Пабло ненадолго задумался.
— Меня интересует только Уччелло — «Битва при Сан-Романо». Хотелось бы видеть рядом с этой картиной одно из своих кубистских полотен. Поскольку под рукой нет ни одного, думаю, на сегодня достаточно.
Когда мы уходили, он не высказал ни единого замечания. Дома сказал, что ему было особенно интересно увидеть свою картину рядом с полотном Сурбарана. Казалось, он удовлетворен этим экспериментом. Я спросила, как он относится к Делакруа. Слегка прищурившись, Пабло ответил:
— Настоящий мастер, черт бы его побрал.
Живя в Париже, мы часто бывали в кафе «Брассери Липп» в Сен-Жермен-де Пре. Если Пабло хотелось снять нервное напряжение, там можно было посидеть, поговорить с другими художниками. Одним из его любимых собеседников был скульптор Джакометти. Всякий раз, когда мы видели его в том кафе, руки его казались измазанными в глине, волосы и одежда бывали покрыты серой пылью.
— Тебе следует повидать мастерскую Джакометти, — однажды вечером сказал мне Пабло. — Мы наведаемся к нему.
Когда мы покидали «Брассери Липп», он спросил скульптора, в какое время можно застать его там.

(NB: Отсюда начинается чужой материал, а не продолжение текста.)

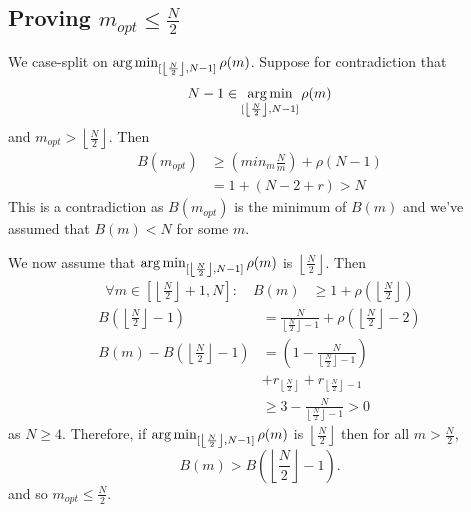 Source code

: \subsection{Proving $m_{opt} \leq \frac{N}{2}$}
We case-split on $\operatorname*{arg\,min}_{[\left\lfloor\frac{N}{2}\right\rfloor, N-1]} \rho(m)$.
Suppose for contradiction that $$N-1 \in \operatorname*{arg\,min}_{[\left\lfloor\frac{N}{2}\right\rfloor, N-1]} \rho(m)$$ and $m_{opt} > \left\lfloor\frac{N}{2}\right\rfloor$. Then 
\begin{align}
    B(m_{opt}) &\geq \left(min_{m} \frac{N}{m}\right) +  \rho(N-1) \\
    &= 1 + \left(N-2 + r\right) > N
\end{align}
This is a contradiction as $B(m_{opt})$ is the minimum of $B(m)$ and we've assumed that $B(m) < N$ for some $m$.

We now assume that $\operatorname*{arg\,min}_{[\left\lfloor\frac{N}{2}\right\rfloor, N-1]} \rho(m)$ is $\left\lfloor\frac{N}{2}\right\rfloor$. Then
\begin{align}
    \forall m \in \left[\left\lfloor\frac{N}{2}\right\rfloor + 1, N\right]:\quad B(m) &\geq 1 + \rho\left(\left\lfloor\frac{N}{2}\right\rfloor\right)
    \end{align}
    \begin{align}
    B\left(\left\lfloor\frac{N}{2}\right\rfloor - 1 \right) &= \frac{N}{\left\lfloor\frac{N}{2}\right\rfloor - 1 } + \rho\left(\left\lfloor\frac{N}{2}\right\rfloor - 2 \right) \\
    B(m) - B\left(\left\lfloor\frac{N}{2}\right\rfloor - 1 \right) &= \left( 1 - \frac{N}{\left\lfloor\frac{N}{2}\right\rfloor - 1 } \right) \\
    &+ r_{\left\lfloor\frac{N}{2}\right\rfloor} + r_{\left\lfloor\frac{N}{2}\right\rfloor - 1} \\
    &\geq 3 - \frac{N}{\left\lfloor\frac{N}{2}\right\rfloor - 1 } > 0
\end{align}
as $N \geq 4$. Therefore, if  $\operatorname*{arg\,min}_{[\left\lfloor\frac{N}{2}\right\rfloor, N-1]} \rho(m)$ is $\left\lfloor\frac{N}{2}\right\rfloor$ then for all $m > \frac{N}{2}$,
\begin{equation}
    B(m) > B\left(\left\lfloor\frac{N}{2}\right\rfloor - 1 \right). 
\end{equation}
and so $m_{opt} \leq \frac{N}{2}$.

— В любое время до часу дня наверняка застанете, — ответил тот. — Я поднимаюсь ненамного раньше.
Несколько дней спустя по пути на обед мы зашли в мастерскую Джакометти на славной маленькой улочке в районе Алесия. Это тихий, скромный квартал с маленькими бистро и мастерскими ремесленников, с духом неизменности и дружелюбия, утраченным во многих частях Парижа. Чтобы попасть к Джакометти. мы вошли из переулка в небольшой дворик с маленькими деревянными мастерскими по обеим сторонам. Пабло показал мне две смежные комнаты скульптора и примыкающую к ним другую мастерскую, где работал его брат Диего. Этот весьма одаренный ремесленник целиком отдавал себя работам брата. Джакометти часто трудился допоздна, делая глиняные этюды для скульптур. Наутро у него могло возникнуть желание уничтожить их, если они его не удовлетворяли, но Диего поднимался, когда брат еще лежал в постели, и начинал формовать глиняные слепки, делать прочие технические работы, к которым брат не имел склонности, чтобы продвинуть и сохранить начатое. Он служил посредником между Джакометти и отливщиком.

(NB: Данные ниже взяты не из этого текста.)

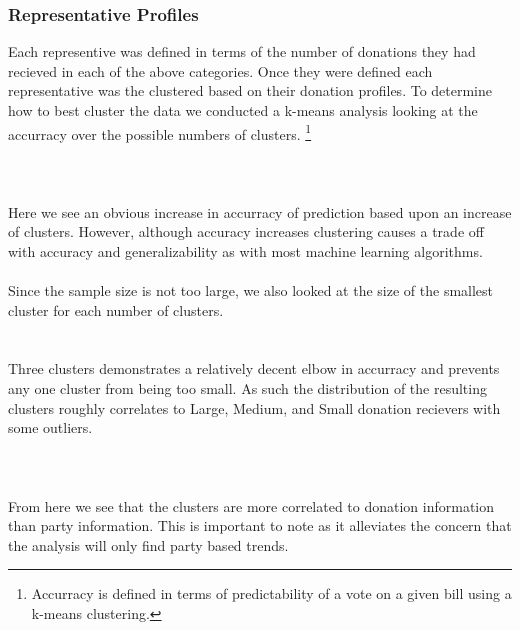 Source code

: \documentclass[journal]{IEEEtran}
\begin{document}
\subsubsection{Representative Profiles}
Each representive was defined in terms of the number of donations they had recieved in each of the above
categories. Once they were defined each representative was the clustered based on their donation profiles.
To determine how to best cluster the data we conducted a k-means analysis looking at the accurracy over the 
possible numbers of clusters.
\footnote{Accurracy is defined in terms of predictability of a vote on a given bill using a k-means clustering.}\\\\
\\
\\Here we see an obvious increase in accurracy of prediction based upon an increase of clusters. However, although accuracy increases
clustering causes a trade off with accuracy and generalizability as with most machine learning algorithms.\\\\
Since the sample size is not too large, we also looked at the size of the smallest cluster for each number of clusters.\\
\\
\\Three clusters demonstrates a relatively decent elbow in accurracy and prevents any one cluster from being too small. As such
the distribution of the resulting clusters roughly correlates to Large, Medium, and Small donation recievers with some outliers.\\\\
\\\\
From here we see that the clusters are more correlated to donation information than party information. This is important to note
as it alleviates the concern that the analysis will only find party based trends.
\end{document}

Джакометти стал знаменитым задолго до того, как начал достаточно зарабатывать. Диего работал за двух помощников — нанять которых его брату было не по карману. Изготавливал также красивые вещи, спроектированные братом — подставки для настольных ламп, торшеры, дверные ручки и люстры — что помогало им сводить концы с концами. Когда Джакометти начал заниматься не только ваянием, но и живописью, Диего стал одним из основных его натурщиков — это было чуть ли основной его работой, потому что Джакометти неустанно делал эскизы с натуры.

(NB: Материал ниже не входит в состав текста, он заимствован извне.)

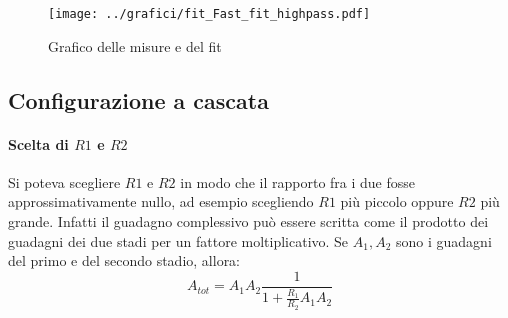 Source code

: \documentclass[10pt,a4paper]{article}
\begin{document}
\begin{figure}[h!]
	\centering
	\texttt{[image: ../grafici/fit\_Fast\_fit\_highpass.pdf]}
	\caption{Grafico delle misure e del fit}
\end{figure}
\subsection{Configurazione a cascata}

\paragraph{Scelta di $R1$ e $R2$} Si poteva scegliere $R1$ e $R2$ in modo che il rapporto fra i due fosse approssimativamente nullo, ad esempio scegliendo $R1$ più piccolo oppure $R2$ più grande.
Infatti il guadagno complessivo può essere scritta come il prodotto dei guadagni dei due stadi per un fattore moltiplicativo. Se $A_1, A_2$ sono i guadagni del primo e del secondo stadio, allora:
\begin{equation*}
A_{tot} = A_1 A_2 \frac{1}{1 + \frac{R_1}{R_2} A_1 A_2}
\end{equation*}


\end{document}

Когда мы вошли в мастерскую, меня поразило, до какой степени ее вид напоминал картины Джакометти. Деревянные стены так напитались цветом глины, что казались глиняными, мы находились в центре мира, целиком созданного Джакометти, мира, состоящего из глины и населенного изваянными им статуями, и очень высокими, и еле видимыми. Все было однообразно серым. Видя Джакометти в его родной стихии, я поняла, что поскольку все предметы в мастерской — щетки, арматура, бутылки со скипидаром — обрели этот цвет, он сам не мог избежать той же участи. Маленькая смежная комната была точно такой же, только там еще стоял диван, серый, утративший свой первоначальный окрас.